2004 Lashawn Merritt
Triple World Junior champion Merritt was a star throughout the summer of 2004. He was Verizon Outstanding Athlete of the Meet at the 2004 Junior Championships after completing the double 200m (20.72) and 400m (46.80) victories. He traded his 200m slot for two relay events at Worlds, winning the 400m (45.25) and two relay golds: 4x100m (38.66) and 4x400m (3:01.09).
2003 Jason Richardson
Double World Youth gold medalist Richardson, 17 years old, was the star for Team USA at the 2003 IAAF World Youth Championships in Sherbrooke, Canada. He nabbed titles in both hurdles, winning the 110-meter event in 13.29 seconds and the 400-meter event in 49.91 seconds. Both times were personal bests for the Cedar Hill High School (Texas) senior, who was also a double winner at the 2003 Youth Athletics Championships in Buffalo.
2002 Sanya Richards
  A long-time participant in Junior Olympics, Sanya's domination at the 400-meters was made complete when she set a new American junior record of 50.69 in winning the event at the Junior Championships in June, and followed that with the 200-meters title.
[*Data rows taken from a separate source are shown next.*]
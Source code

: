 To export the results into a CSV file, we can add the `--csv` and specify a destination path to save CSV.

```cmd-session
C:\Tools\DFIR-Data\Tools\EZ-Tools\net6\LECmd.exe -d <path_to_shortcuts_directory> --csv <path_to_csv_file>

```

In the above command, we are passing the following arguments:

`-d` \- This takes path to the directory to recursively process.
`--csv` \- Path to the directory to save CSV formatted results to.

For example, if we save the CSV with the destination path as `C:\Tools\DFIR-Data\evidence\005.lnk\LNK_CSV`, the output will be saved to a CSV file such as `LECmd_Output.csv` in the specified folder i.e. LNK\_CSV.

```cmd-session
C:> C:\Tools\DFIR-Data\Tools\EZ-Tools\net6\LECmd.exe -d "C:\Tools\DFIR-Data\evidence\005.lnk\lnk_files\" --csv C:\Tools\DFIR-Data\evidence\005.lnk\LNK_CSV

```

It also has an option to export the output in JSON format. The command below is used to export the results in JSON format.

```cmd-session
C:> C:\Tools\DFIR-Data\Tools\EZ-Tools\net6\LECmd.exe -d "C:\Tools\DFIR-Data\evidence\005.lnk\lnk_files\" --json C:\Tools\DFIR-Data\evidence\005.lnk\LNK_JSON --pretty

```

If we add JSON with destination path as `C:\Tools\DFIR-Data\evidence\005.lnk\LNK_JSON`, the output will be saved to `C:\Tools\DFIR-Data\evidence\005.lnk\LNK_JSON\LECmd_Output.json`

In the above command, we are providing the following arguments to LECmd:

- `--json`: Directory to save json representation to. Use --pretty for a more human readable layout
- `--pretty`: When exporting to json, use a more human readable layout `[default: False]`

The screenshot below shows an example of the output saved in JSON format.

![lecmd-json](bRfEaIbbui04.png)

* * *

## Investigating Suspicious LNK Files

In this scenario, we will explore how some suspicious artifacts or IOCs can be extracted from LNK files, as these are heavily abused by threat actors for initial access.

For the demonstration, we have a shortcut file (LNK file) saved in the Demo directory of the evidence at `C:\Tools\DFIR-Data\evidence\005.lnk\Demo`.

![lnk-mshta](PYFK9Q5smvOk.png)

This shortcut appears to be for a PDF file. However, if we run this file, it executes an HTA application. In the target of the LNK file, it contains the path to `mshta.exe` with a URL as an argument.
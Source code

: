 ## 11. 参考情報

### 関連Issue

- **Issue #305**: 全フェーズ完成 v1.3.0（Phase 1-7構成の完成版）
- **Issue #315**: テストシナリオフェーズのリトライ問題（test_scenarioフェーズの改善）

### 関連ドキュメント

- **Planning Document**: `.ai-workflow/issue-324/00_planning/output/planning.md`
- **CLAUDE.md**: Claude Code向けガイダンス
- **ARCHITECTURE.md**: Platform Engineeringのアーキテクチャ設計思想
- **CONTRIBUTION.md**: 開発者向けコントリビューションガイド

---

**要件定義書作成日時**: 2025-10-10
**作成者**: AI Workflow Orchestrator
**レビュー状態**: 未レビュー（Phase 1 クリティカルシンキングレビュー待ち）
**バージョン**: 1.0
She then medaled in both events at the World Juniors in Jamaica, earning silver in the 400 and bronze in the 200.
2001 Alan Webb
Webb became the first American high-schooler to run a sub-4:00 mile indoors, 3:59.86 at the New Balance Games in New York in January. Four months later, Webb ran the outdoor mile in 3:53.43 at the Prefontaine Classic, breaking the national high-school record of 3:55.3 set by Jim Ryun in 1965, and setting a prep record of 3:38:26 for the 1,500 meters en route.